*** Data for review ***

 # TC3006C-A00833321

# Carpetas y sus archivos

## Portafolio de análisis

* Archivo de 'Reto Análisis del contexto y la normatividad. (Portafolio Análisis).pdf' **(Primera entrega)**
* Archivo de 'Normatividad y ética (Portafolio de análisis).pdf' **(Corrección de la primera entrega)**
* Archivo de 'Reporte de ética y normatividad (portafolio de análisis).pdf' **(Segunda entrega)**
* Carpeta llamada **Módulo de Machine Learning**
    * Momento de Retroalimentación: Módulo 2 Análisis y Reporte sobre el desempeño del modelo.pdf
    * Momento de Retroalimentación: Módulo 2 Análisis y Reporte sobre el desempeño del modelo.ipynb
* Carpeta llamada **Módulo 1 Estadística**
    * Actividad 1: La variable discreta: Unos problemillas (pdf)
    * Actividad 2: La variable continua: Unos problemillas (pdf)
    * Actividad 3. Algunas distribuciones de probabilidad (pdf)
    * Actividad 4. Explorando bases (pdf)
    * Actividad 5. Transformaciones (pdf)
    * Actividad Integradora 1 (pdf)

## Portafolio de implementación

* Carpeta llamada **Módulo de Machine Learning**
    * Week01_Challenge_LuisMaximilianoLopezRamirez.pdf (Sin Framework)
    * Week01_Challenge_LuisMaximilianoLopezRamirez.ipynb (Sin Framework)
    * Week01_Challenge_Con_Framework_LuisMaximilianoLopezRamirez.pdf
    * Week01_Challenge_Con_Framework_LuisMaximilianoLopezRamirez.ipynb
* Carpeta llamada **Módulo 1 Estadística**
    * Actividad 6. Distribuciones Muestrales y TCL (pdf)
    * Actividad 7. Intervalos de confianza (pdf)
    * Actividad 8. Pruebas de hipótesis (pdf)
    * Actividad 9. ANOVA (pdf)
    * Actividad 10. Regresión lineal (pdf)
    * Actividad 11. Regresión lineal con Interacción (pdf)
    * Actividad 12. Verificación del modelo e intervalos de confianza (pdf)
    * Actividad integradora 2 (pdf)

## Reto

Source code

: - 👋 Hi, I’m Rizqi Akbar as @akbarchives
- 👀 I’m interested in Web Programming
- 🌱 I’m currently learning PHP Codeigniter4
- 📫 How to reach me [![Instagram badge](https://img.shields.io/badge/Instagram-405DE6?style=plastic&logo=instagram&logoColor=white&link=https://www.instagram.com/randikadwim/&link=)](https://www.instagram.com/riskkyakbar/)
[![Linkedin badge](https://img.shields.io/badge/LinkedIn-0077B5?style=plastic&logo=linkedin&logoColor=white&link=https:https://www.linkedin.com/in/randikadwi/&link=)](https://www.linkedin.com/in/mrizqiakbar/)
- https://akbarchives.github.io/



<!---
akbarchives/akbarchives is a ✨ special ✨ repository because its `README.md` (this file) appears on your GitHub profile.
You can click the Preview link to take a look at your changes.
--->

*** End of Data for review ***

■ What is needed
Reproduce every line in the records above that contains the word "logo".

■ Answer for the task
- 📫 How to reach me [![Instagram badge](https://img.shields.io/badge/Instagram-405DE6?style=plastic&logo=instagram&logoColor=white&link=https://www.instagram.com/randikadwim/&link=)](https://www.instagram.com/riskkyakbar/)
[![Linkedin badge](https://img.shields.io/badge/LinkedIn-0077B5?style=plastic&logo=linkedin&logoColor=white&link=https:https://www.linkedin.com/in/randikadwi/&link=)](https://www.linkedin.com/in/mrizqiakbar/)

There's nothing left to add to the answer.